Dari sini bisa kita lihat solusi yang ditawarkan hanya sebuah utopia belaka, data meningkatnya angka kematian ibu (AKI) tersebut dan warning PBB kepada para pemimpin negara merupakan bukti kegagalan kapitalisme dalam menuntaskan problematika AKI itu sendiri. Sebab, AKI tanpa adanya layanan kesehatan yang cuma-cuma, kesejahteraan rakyat, serta pemimpin yang menjalankan fungsinya sebagai pelindung dan pelayan rakyat jelas tidak akan terselesaikan.
Ini sangat bertolak belakang dengan solusi yang ditawarkan Islam. Di dalam sistem Islam sebuah masalah akan diselesaikan secara mendasar mulai dari kepemimpinan yang bertangungjawab terhadap rakyatnya kemudian sistem yang mendasari jelas mengutamakan rakyat. Ia menjadikan kesejahteraan rakyat sebagai salah satu visi dalam kepemimpinannya. Sehingga, Islam menuntun para pemimpin untuk menjalankan fungsinya sebagai pelayan dan pelindung rakyat, serta menjamin terpenuhinya seluruh kebutuhan rakyat per individu.
Selanjutnya sistem ekonomi Islam, dalam sistem ini negara melarang kepemikan secara bebas ada beberapa kepemilikan tidak boleh dimiliki seperti padang rumput, air dan api. Seluruhnya akan di pegang oleh negara hasilnya akan diberikan kembali kepada rakyat dengan murah atau bahkan gratis. Maka negara akan mampu menjamin kebutuhan rakyat, mulai dari kebutuhan pokok (sandang, pangan, dan papan) dan kebutuhan dasar (pendidikan, kesehatan, dll.).

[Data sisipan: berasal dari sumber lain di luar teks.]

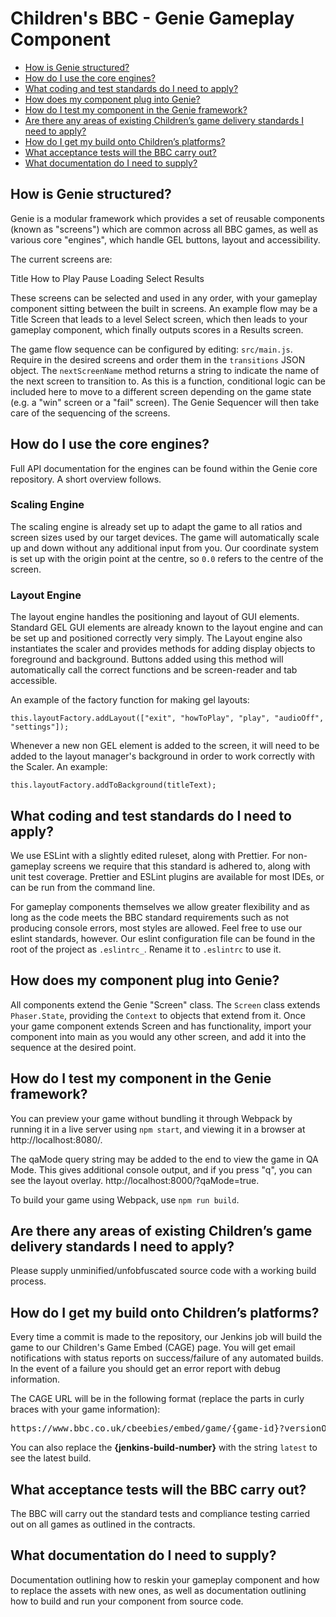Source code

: # Children's BBC - Genie Gameplay Component

* [How is Genie structured?](#how-is-genie-structured)
* [How do I use the core engines?](#how-do-i-use-the-core-engines)
* [What coding and test standards do I need to apply?](#what-coding-and-test-standards-do-i-need-to-apply)
* [How does my component plug into Genie?](#how-does-my-component-plug-into-genie)
* [How do I test my component in the Genie framework?](#how-do-i-test-my-component-in-the-genie-framework)
* [Are there any areas of existing Children’s game delivery standards I need to apply?](#are-there-any-areas-of-existing-children’s-game-delivery-standards-i-need-to-apply)
* [How do I get my build onto Children’s platforms?](#how-do-i-get-my-build-onto-children’s-platforms)
* [What acceptance tests will the BBC carry out?](#what-acceptance-tests-will-the-bbc-carry-out)
* [What documentation do I need to supply?](#what-documentation-do-i-need-to-supply)

## How is Genie structured?

Genie is a modular framework which provides a set of reusable components (known as "screens") which are common across all BBC games, as well as various core "engines", which handle GEL buttons, layout and accessibility.

The current screens are:

Title
How to Play
Pause
Loading
Select
Results

These screens can be selected and used in any order, with your gameplay component sitting between the built in screens. An example flow may be a Title Screen that leads to a level Select screen, which then leads to your gameplay component, which finally outputs scores in a Results screen.

The game flow sequence can be configured by editing: `src/main.js`. Require in the desired screens and order them in the `transitions` JSON object. The `nextScreenName` method returns a string to indicate the name of the next screen to transition to. As this is a function, conditional logic can be included here to move to a different screen depending on the game state (e.g. a "win" screen or a "fail" screen). The Genie Sequencer will then take care of the sequencing of the screens.


## How do I use the core engines?

Full API documentation for the engines can be found within the Genie core repository. A short overview follows.

### Scaling Engine

The scaling engine is already set up to adapt the game to all ratios and screen sizes used by our target devices. The game will automatically scale up and down without any additional input from you. Our coordinate system is set up with the origin point at the centre, so `0.0` refers to the centre of the screen.

### Layout Engine

The layout engine handles the positioning and layout of GUI elements. Standard GEL GUI elements are already known to the layout engine and can be set up and positioned correctly very simply. The Layout engine also instantiates the scaler and provides methods for adding display objects to foreground and background.  Buttons added using this method will automatically call the correct functions and be screen-reader and tab accessible.

An example of the factory function for making gel layouts:

`this.layoutFactory.addLayout(["exit", "howToPlay", "play", "audioOff", "settings"]);`

Whenever a new non GEL element is added to the screen, it will need to be added to the layout manager's background in order to work correctly with the Scaler. An example:

`this.layoutFactory.addToBackground(titleText);`


## What coding and test standards do I need to apply?

We use ESLint with a slightly edited ruleset, along with Prettier. For non-gameplay screens we require that this standard is adhered to, along with unit test coverage. Prettier and ESLint plugins are available for most IDEs, or can be run from the command line.

For gameplay components themselves we allow greater flexibility and as long as the code meets the BBC standard requirements such as not producing console errors, most styles are allowed. Feel free to use our eslint standards, however. Our eslint configuration file can be found in the root of the project as `.eslintrc_`. Rename it to `.eslintrc` to use it.


## How does my component plug into Genie?

All components extend the Genie "Screen" class. The `Screen` class extends `Phaser.State`, providing the `Context` to objects that extend from it. Once your game component extends Screen and has functionality, import your component into main as you would any other screen, and add it into the sequence at the desired point.


## How do I test my component in the Genie framework?

You can preview your game without bundling it through Webpack by running it in a live server using `npm start`, and viewing it in a browser at http://localhost:8080/.

The qaMode query string may be added to the end to view the game in QA Mode. This gives additional console output, and if you press "q", you can see the layout overlay. http://localhost:8000/?qaMode=true.

To build your game using Webpack, use `npm run build`.


## Are there any areas of existing Children’s game delivery standards I need to apply?

Please supply unminified/unfobfuscated source code with a working build process.


## How do I get my build onto Children’s platforms?
Every time a commit is made to the repository, our Jenkins job will build the game to our Children's Game Embed (CAGE) page. You will get email notifications with status reports on success/failure of any automated builds. In the event of a failure you should get an error report with debug information.

The CAGE URL will be in the following format (replace the parts in curly braces with your game information):

<pre>https://www.bbc.co.uk/cbeebies/embed/game/{game-id}?versionOverride={jenkins-build-number}&viewNonPublished=true</pre>

You can also replace the **{jenkins-build-number}** with the string `latest` to see the latest build.

## What acceptance tests will the BBC carry out?

The BBC will carry out the standard tests and compliance testing carried out on all games as outlined in the contracts. 

## What documentation do I need to supply?

Documentation outlining how to reskin your gameplay component and how to replace the assets with new ones, as well as documentation outlining how to build and run your component from source code.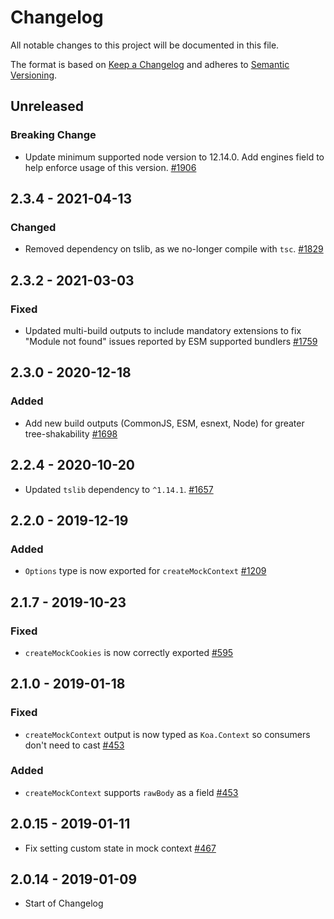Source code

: # Changelog

All notable changes to this project will be documented in this file.

The format is based on [Keep a Changelog](http://keepachangelog.com/en/1.0.0/)
and adheres to [Semantic Versioning](http://semver.org/spec/v2.0.0.html).

## Unreleased

### Breaking Change

- Update minimum supported node version to 12.14.0. Add engines field to help enforce usage of this version. [#1906](https://github.com/Shopify/quilt/pull/1906)

## 2.3.4 - 2021-04-13

### Changed

- Removed dependency on tslib, as we no-longer compile with `tsc`. [#1829](https://github.com/Shopify/quilt/pull/1829)

## 2.3.2 - 2021-03-03

### Fixed

- Updated multi-build outputs to include mandatory extensions to fix "Module not found" issues reported by ESM supported bundlers [#1759](https://github.com/Shopify/quilt/pull/1759)

## 2.3.0 - 2020-12-18

### Added

- Add new build outputs (CommonJS, ESM, esnext, Node) for greater tree-shakability [#1698](https://github.com/Shopify/quilt/pull/1698)

## 2.2.4 - 2020-10-20

- Updated `tslib` dependency to `^1.14.1`. [#1657](https://github.com/Shopify/quilt/pull/1657)

## 2.2.0 - 2019-12-19

### Added

- `Options` type is now exported for `createMockContext` [#1209](https://github.com/Shopify/quilt/pull/1209)

## 2.1.7 - 2019-10-23

### Fixed

- `createMockCookies` is now correctly exported [#595](https://github.com/Shopify/quilt/pull/595)

## 2.1.0 - 2019-01-18

### Fixed

- `createMockContext` output is now typed as `Koa.Context` so consumers don't need to cast [#453](https://github.com/Shopify/quilt/pull/453)

### Added

- `createMockContext` supports `rawBody` as a field [#453](https://github.com/Shopify/quilt/pull/453)

## 2.0.15 - 2019-01-11

- Fix setting custom state in mock context [#467](https://github.com/Shopify/quilt/pull/467)

## 2.0.14 - 2019-01-09

- Start of Changelog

Dalam Islam layanan kesehatan kepada seluruh rakyat termaksuk ibu hamil dan bersalin merupakan tanggung jawab negara dan wajib diwujudkan oleh negara secara murah bahkan gratis. Apalagi jika hal tersebut menyangkut nasib generasi, dimana para generasi adalah agen of change bagi sebuah peradaban mulia di masa depan, sehingga negara juga memiliki tanggung jawab untuk mencetak para generasi-generasi yang memiliki pemikiran cemerlang, sebagaimana pada masa Islam silam.
Negara akan membangun berbagai rumah sakit, laboratorium medis, apotik, sekolah kedokteran, dan berbagai sarana yang menunjang keberhasilan sistem kesehatan dan pengobatan tersebut. Sistem kesehatan pun ditunjang dengan berbagai sarana dan pra sarana bagus, serta pelayan kesehatan seperti bidan, dan dokter yang mumpuni. Kesehatan diberikan kepada seluruh rakyat, baik kaya ataupun miskin, tanpa diskriminasi, baik muslim maupun non muslim. Negara juga menyediakan rumah sakit keliling dengan sarana dan para dokter yang mumpuni untuk membantu para warga yang sakit dari rumah ke rumah dan warga di daerah pelosok.
Pelayanan kesehatan dan pengobatan juga diatur sesuai syara dengan tiga prinsip baku yang berlaku untuk setiap pelayanan kepada masyarakat yakni pertama, sederhana dalam sistem/peraturan (tidak berbelit-belit). Kedua, cepat dalam pelayanan. Ketiga, profesional dalam pelayanan, yakni pelayanan dilakukan oleh orang yang mumpuni dan kompeten di bidangnya.